Réunion du 30 mars 2011 à 10h30
Commission des affaires économiques

Bruno le Maire, ministre de l'agriculture, de l'alimentation, de la pêche, de la ruralité et de l'aménagement du territoire :

Je suis particulièrement heureux de pouvoir discuter à nouveau avec vous de cette question. Je souhaite exposer la position du Gouvernement et rappeler ce que nous avons engagé depuis plus de deux ans. Mais surtout, sur un sujet aussi sensible, il faut éviter tout faux-semblant. Rien ne serait plus dommageable pour l'ensemble des parlementaires que de faire croire aux paysans français que nous avons des solutions durables sans qu'ils en voient rapidement les effets concrets.

La compétitivité de l'agriculture française par rapport à d'autres agricultures européennes est une question majeure. Pour bien connaître Jean Dionis du Séjour, sa bonne foi et son engagement au service des paysans, je sais que sa démarche est dictée par l'intérêt général, par le souci de répondre à des attentes importantes. Mais il faut le dire tout de suite, l'agriculture française reste de très loin la première d'Europe. En termes de chiffre d'affaires, elle précède de plusieurs milliards la production allemande. C'est dans l'industrie agroalimentaire que nous avons perdu depuis quelques années des positions, que nous sommes d'ailleurs en train de reprendre – nous avions un excédent de 9 milliards l'année dernière, en forte croissance, dont 6 milliards seulement pour la viticulture. Il faut se garder de confondre les deux : les Néerlandais, par exemple, ont une industrie agroalimentaire très puissante parce qu'ils transforment beaucoup de produits bruts chez eux, mais leur chiffre d'affaires agricole global reste très inférieur au nôtre.

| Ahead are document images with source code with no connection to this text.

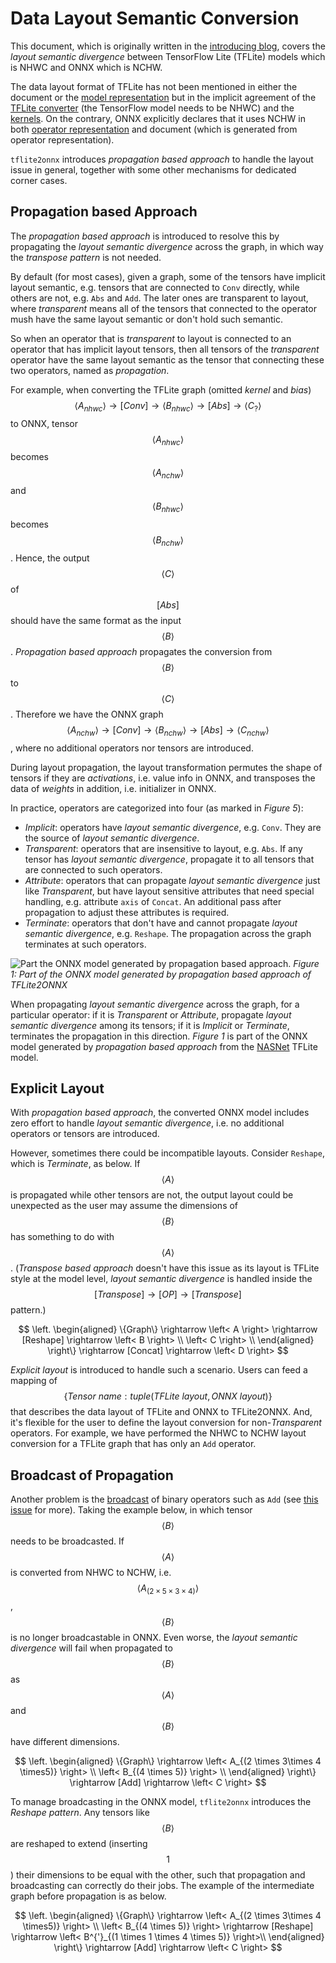 Data Layout Semantic Conversion
===============================

This document, which is originally written in the [introducing blog](https://zhenhuaw.me/blog/2020/Convert-TensorFlow-Lite-models-to-ONNX.html), covers the _layout semantic divergence_ between TensorFlow Lite (TFLite) models which is NHWC and ONNX which is NCHW.

The data layout format of TFLite has not been mentioned in either the document or the [model representation](https://github.com/tensorflow/tensorflow/blob/v2.1.0/tensorflow/lite/schema/schema.fbs) but in the implicit agreement of the [TFLite converter](https://github.com/tensorflow/tensorflow/blob/v2.1.0/tensorflow/lite/toco/import_tensorflow.cc#L795) (the TensorFlow model needs to be NHWC) and the [kernels](https://github.com/tensorflow/tensorflow/blob/v2.1.0/tensorflow/lite/kernels/conv.cc#L251). On the contrary, ONNX explicitly declares that it uses NCHW in both [operator representation](https://github.com/onnx/onnx/blob/6bdac246617682f9696f0dac40362ef4f4de2cde/onnx/defs/nn/defs.cc#L713) and document (which is generated from operator representation).

`tflite2onnx` introduces _propagation based approach_ to handle the layout issue in general, together with some other mechanisms for dedicated corner cases.


## Propagation based Approach

The _propagation based approach_ is introduced to resolve this by propagating the *layout semantic divergence* across the graph, in which way the _transpose pattern_ is not needed.

By default (for most cases), given a graph, some of the tensors have implicit layout semantic, e.g. tensors that are connected to `Conv` directly, while others are not, e.g. `Abs` and `Add`. The later ones are transparent to layout, where _transparent_ means all of the tensors that connected to the operator mush have the same layout semantic or don't hold such semantic.

So when an operator that is _transparent_ to layout is connected to an operator that has implicit layout tensors, then all tensors of the _transparent_ operator have the same layout semantic as the tensor that connecting these two operators, named as _propagation_.

For example, when converting the TFLite graph (omitted _kernel_ and _bias_)
$$\left< A_{nhwc} \right> \rightarrow [Conv] \rightarrow \left< B_{nhwc} \right> \rightarrow [Abs] \rightarrow \left< C_{?} \right>$$
to ONNX, tensor $$\left< A_{nhwc} \right>$$ becomes $$\left< A_{nchw} \right>$$ and $$\left< B_{nhwc} \right>$$ becomes $$\left< B_{nchw} \right>$$. Hence, the output $$\left< C \right>$$ of $$[Abs]$$ should have the same format as the input $$\left< B \right>$$. _Propagation based approach_ propagates the conversion from $$\left< B \right>$$ to $$\left< C \right>$$. Therefore we have the ONNX graph
$$\left< A_{nchw} \right> \rightarrow [Conv] \rightarrow \left< B_{nchw} \right> \rightarrow [Abs] \rightarrow \left< C_{nchw} \right>$$, where no additional operators nor tensors are introduced.

During layout propagation, the layout transformation permutes the shape of tensors if they are _activations_, i.e. value info in ONNX, and transposes the data of _weights_ in addition, i.e. initializer in ONNX.

In practice, operators are categorized into four (as marked in _Figure 5_):

* *Implicit*: operators have *layout semantic divergence*, e.g. `Conv`. They are the source of *layout semantic divergence*.
* *Transparent*: operators that are insensitive to layout, e.g. `Abs`. If any tensor has *layout semantic divergence*, propagate it to all tensors that are connected to such operators.
* *Attribute*: operators that can propagate *layout semantic divergence* just like _Transparent_, but have layout sensitive attributes that need special handling, e.g. attribute `axis` of  `Concat`. An additional pass after propagation to adjust these attributes is required. 
* *Terminate*: operators that don't have and cannot propagate *layout semantic divergence*, e.g. `Reshape`. The propagation across the graph terminates at such operators.

![Part the ONNX model generated by *propagation based approach*.](images/propagate-nasnet.jpg)
*Figure 1: Part of the ONNX model generated by propagation based approach of TFLite2ONNX*

When propagating *layout semantic divergence* across the graph, for a particular operator: if it is *Transparent* or *Attribute*, propagate *layout semantic divergence* among its tensors; if it is *Implicit* or *Terminate*, terminates the propagation in this direction. *Figure 1* is part of the ONNX model generated by *propagation based approach* from the [NASNet](https://tfhub.dev/tensorflow/lite-model/nasnet/mobile/1/metadata/1) TFLite model.


## Explicit Layout

With *propagation based approach*, the converted ONNX model includes zero effort to handle _layout semantic divergence_, i.e. no additional operators or tensors are introduced.

However, sometimes there could be incompatible layouts. Consider `Reshape`, which is *Terminate*, as below. If $$\left< A \right>$$ is propagated while other tensors are not, the output layout could be unexpected as the user may assume the dimensions of  $$\left< B \right>$$ has something to do with $$\left< A \right>$$. (*Transpose based approach* doesn't have this issue as its layout is TFLite style at the model level, *layout semantic divergence* is handled inside the $$[Transpose] \rightarrow [OP] \rightarrow [Transpose]$$ pattern.)

$$
\left.
  \begin{aligned}
    \{Graph\} \rightarrow \left< A \right> \rightarrow [Reshape] \rightarrow \left< B \right> \\
    \left< C \right> \\
  \end{aligned}
\right\} \rightarrow [Concat] \rightarrow \left< D \right>
$$

*Explicit layout* is introduced to handle such a scenario. Users can feed a mapping of $$\{Tensor\ name : tuple(TFLite\ layout, ONNX\ layout)\}$$ that describes the data layout of TFLite and ONNX to TFLite2ONNX. And, it's flexible for the user to define the layout conversion for non-_Transparent_ operators. For example, we have performed the NHWC to NCHW layout conversion for a TFLite graph that has only an `Add` operator.


## Broadcast of Propagation

Another problem is the [broadcast](https://numpy.org/doc/stable/user/basics.broadcasting.html) of binary operators such as `Add` (see [this issue](https://github.com/zhenhuaw-me/tflite2onnx/issues/13) for more). Taking the example below, in which tensor $$\left< B \right>$$ needs to be broadcasted. If $$\left< A \right>$$ is converted from NHWC to NCHW, i.e. $$\left< A_{(2 \times 5 \times 3 \times 4)} \right>$$, $$\left< B \right>$$ is no longer broadcastable in ONNX. Even worse, the _layout semantic divergence_ will fail when propagated to $$\left< B \right>$$ as $$\left< A \right>$$ and $$\left< B \right>$$ have different dimensions.

$$
\left.
  \begin{aligned}
    \{Graph\} \rightarrow \left< A_{(2 \times 3\times 4 \times5)} \right> \\
    \left< B_{(4 \times 5)} \right> \\
  \end{aligned}
\right\} \rightarrow [Add] \rightarrow \left< C \right>
$$

To manage broadcasting in the ONNX model, `tflite2onnx` introduces the _Reshape pattern_. Any tensors like $$\left< B \right>$$ are reshaped to extend (inserting $$1$$) their dimensions to be equal with the other, such that propagation and broadcasting can correctly do their jobs. The example of the intermediate graph before propagation is as below.

$$
\left.
  \begin{aligned}
    \{Graph\} \rightarrow \left< A_{(2 \times 3\times 4 \times5)} \right> \\
    \left< B_{(4 \times 5)} \right> \rightarrow [Reshape] \rightarrow \left< B^{'}_{(1 \times 1 \times 4 \times 5)} \right>\\
  \end{aligned}
\right\} \rightarrow [Add] \rightarrow \left< C \right>
$$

Le coût du travail est évidemment un élément majeur de la compétitivité de notre agriculture. Dans certaines filières, comme les fruits et légumes, il représente 70 % du coût de revient. Malgré un redressement, cette filière continue à connaître des difficultés et il est de notre devoir de lui apporter des réponses, comme veut le faire M. Dionis du Séjour. Cette question du coût du travail touche tous les autres secteurs de notre économie. Le remarquable rapport du Premier président de la Cour des comptes, M. Migaud, sur les écarts de compétitivité entre la France et l'Allemagne établit de la manière la plus neutre et la plus cinglante qu'elle en est une des raisons majeures. Il fait apparaître que l'Allemagne a rattrapé son retard en la matière et que nous ne suivons pas une bonne direction. Cela apparaît de façon particulièrement crue dans le secteur de l'agriculture.

La majorité a déjà fait des efforts considérables pour réduire le coût du travail dans l'agriculture. Le dispositif sur les travailleurs occasionnels a ramené le coût horaire, pour ce qui est du SMIC, à 9,43 euros de l'heure contre 11,29 auparavant. Ces 2 euros pour chaque heure travaillée sont un gain considérable. Le dispositif coûte un demi-milliard par an au budget de la nation. Jamais mesure aussi importante n'avait été prise depuis vingt ans. Mais le dispositif doit être pérennisé. Le refondre dans une nouvelle proposition de loi, de la meilleure intention fût-elle, fait courir un risque d'instabilité.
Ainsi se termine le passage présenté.